***** Input data

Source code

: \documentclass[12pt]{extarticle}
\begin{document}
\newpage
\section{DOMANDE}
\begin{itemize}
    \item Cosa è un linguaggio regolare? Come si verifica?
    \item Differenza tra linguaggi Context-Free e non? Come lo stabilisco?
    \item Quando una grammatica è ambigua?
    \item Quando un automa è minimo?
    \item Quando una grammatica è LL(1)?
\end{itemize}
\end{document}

**********
***** Input data

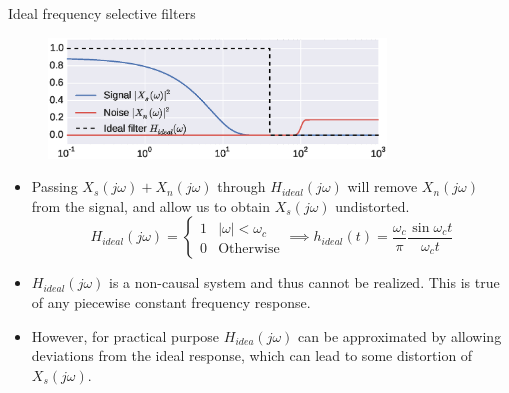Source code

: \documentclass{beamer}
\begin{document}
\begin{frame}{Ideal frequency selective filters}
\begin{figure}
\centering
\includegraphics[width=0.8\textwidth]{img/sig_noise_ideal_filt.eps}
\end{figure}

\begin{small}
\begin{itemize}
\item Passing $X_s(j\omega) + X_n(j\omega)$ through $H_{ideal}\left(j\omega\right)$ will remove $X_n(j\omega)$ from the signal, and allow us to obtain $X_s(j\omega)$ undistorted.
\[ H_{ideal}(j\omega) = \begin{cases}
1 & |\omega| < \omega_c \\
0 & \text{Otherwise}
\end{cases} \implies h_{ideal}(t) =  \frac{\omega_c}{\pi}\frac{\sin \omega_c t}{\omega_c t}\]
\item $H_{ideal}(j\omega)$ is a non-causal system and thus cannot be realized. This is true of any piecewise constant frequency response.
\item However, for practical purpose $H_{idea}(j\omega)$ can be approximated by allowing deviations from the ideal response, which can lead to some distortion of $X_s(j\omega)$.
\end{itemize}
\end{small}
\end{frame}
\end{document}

**********
***** Input data

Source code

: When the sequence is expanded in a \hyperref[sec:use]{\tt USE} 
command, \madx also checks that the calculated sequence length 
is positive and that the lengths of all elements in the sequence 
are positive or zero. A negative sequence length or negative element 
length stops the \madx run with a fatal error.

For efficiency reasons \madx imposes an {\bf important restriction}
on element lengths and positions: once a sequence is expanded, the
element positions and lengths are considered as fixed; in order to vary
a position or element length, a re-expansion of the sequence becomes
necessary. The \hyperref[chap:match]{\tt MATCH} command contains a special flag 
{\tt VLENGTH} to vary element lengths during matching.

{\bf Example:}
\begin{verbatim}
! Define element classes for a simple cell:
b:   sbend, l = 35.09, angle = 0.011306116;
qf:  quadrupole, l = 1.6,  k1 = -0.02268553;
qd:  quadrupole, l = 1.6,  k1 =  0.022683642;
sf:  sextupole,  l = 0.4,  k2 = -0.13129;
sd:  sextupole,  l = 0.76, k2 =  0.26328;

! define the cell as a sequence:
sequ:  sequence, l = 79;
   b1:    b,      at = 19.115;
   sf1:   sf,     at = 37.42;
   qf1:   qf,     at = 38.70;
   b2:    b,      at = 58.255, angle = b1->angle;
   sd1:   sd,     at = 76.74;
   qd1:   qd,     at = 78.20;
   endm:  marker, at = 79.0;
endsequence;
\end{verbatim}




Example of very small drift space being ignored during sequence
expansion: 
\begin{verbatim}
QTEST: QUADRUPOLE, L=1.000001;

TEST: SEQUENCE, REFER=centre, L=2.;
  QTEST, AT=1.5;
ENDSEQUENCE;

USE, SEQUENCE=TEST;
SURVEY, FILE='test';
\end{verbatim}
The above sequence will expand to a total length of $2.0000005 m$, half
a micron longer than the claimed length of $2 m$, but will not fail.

**********

**Exercise description:**
Go through the records and report each line that contains "small".

**Response below:**
\begin{small}
\end{small}
Example of very small drift space being ignored during sequence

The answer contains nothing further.